Square Enix is looking to make games with long-term support in mind
"Games as a Service"
There used to be a time when the idea of a sequel was a universally good thing. When developers and publishers spent larger amounts of time in between one entry and another, allowing the game they had just created room to breathe. Now, it's commonplace for sequels to be talked about even before the first game hits the market, and it can be a bit ridiculous at times.
Square Enix doesn't seem to agree that this is the way of the future for business in gaming, as president Yousuke Matsuda said in a new note to shareholders that because multiplayer games and their replayability factor have "taken the lead," that "Games as a Service" is the way of the future.
"Lately, multiplayer games have taken the lead, and it is standard for games to be designed for long-term play," he said. "The terms 'multiplayer' and 'Games as a Service' themselves have existed for some time, but they are now being used in reference to game designs that place a strong emphasis on longer-term user engagement."
Matsuda affirmed that Square Enix will "endeavor to develop games designed not to be played once after launch but that customers can enjoy more and play longer." In doing things this way, Matsuda believes that customer satisfaction will improve as well as the "lifetime value" of the game itself.
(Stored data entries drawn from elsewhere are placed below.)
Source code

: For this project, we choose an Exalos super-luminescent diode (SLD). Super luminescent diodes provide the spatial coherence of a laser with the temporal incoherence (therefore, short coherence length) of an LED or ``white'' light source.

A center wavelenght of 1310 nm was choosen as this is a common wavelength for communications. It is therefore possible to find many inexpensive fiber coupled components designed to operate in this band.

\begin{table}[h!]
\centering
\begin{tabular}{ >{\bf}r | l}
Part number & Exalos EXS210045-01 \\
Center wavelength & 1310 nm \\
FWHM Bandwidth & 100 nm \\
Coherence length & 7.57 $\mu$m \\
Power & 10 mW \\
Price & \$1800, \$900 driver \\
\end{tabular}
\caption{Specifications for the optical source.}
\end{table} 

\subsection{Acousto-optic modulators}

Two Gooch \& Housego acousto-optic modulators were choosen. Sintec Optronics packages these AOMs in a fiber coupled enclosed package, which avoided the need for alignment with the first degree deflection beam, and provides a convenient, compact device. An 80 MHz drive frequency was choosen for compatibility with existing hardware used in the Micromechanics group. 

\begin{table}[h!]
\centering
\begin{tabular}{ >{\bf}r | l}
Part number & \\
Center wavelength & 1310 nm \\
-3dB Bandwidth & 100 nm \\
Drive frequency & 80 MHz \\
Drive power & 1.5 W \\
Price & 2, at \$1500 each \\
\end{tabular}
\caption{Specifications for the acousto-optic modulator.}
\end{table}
Square Enix has backed up this talk with its on-going support of Final Fantasy XV. The game has gotten multiple DLC packs with stories focusing on the other character of Noctis' party, and a multiplayer component on the way next month. Other developers, like Blizzard, have taken a similar approach to their games as well, with World of Warcraft, StarCraft II, Diablo III, and Overwatch being some of the best-supported games in the world.
It remains to be seen if Square Enix will look to add multiplayer to every game they create from now on (we've seen what this can do to the industry before) but if they can find an effective way to add long-term value to their products, not many people should be opposed to that idea.